8800-series, granularity and tex:alu ratios

freka586

Newcomer
When (briefly) scanning through rumours about the coming 8800-series from Nvidia (as well as R600) I have not yet read anything on granularity and tex:alu ratios.

For some applications (variaties of volume rendering in my case) we have noticed some interesting things lately:
* Granularity and internal cache strategies are important. So important that in my case a 16-pipe X1800 beats a 24-pipe 7900 GTX by a *large* margin.
* Multiple ALUs do not seem to be of help in my case.
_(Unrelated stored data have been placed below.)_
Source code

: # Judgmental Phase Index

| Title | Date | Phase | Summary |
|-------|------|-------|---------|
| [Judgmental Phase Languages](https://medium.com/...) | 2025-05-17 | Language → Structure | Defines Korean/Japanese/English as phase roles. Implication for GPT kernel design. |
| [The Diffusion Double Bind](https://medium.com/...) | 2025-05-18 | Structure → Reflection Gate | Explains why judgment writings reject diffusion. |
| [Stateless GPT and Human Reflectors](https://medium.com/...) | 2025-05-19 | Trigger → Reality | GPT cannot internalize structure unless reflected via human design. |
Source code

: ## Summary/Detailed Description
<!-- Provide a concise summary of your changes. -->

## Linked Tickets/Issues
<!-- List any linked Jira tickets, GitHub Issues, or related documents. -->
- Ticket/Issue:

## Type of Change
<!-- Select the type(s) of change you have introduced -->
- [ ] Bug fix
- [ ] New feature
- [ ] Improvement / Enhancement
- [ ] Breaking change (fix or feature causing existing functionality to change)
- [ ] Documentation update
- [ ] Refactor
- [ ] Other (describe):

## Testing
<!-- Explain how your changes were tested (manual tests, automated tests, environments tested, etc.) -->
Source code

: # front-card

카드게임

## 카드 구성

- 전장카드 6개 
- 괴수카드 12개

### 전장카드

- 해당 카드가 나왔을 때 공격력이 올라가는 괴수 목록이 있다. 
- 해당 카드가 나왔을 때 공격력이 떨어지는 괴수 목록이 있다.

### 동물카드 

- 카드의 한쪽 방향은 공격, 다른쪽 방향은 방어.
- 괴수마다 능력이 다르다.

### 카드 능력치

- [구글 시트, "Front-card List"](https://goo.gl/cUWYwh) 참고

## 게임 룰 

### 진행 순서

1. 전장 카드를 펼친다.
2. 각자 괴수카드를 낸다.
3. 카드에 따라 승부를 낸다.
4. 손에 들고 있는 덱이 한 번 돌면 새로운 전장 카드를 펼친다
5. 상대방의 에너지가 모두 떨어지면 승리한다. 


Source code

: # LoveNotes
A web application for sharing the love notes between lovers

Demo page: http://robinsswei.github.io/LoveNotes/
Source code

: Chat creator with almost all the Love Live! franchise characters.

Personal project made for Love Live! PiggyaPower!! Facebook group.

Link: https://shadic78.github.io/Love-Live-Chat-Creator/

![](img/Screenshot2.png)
So X1800 is more or less the same as the new X1950 XTX, clock differences aside.

So, any news about the coming HW on these aspects?
I seem to remember ATI hinting that in the long run we should expect even more asymmetrical tex:alu ratios.
 
Out of curiosity, what kind of workload is that exactly? What are your ALU ops like (MUL/ADD, or something else?), and your TEX ops? (single channel? FP16? Trilinear? Anything?) - furthermore, is the problem the actual granularity, or is it the systematic costs of 2+ cycles (iirc) for any branching operation on G7x? Also, is it strictly impossible to offload the branching instructions to the VS on G7x-like architectures, since they're basically free there? (I'd assume not, but heh)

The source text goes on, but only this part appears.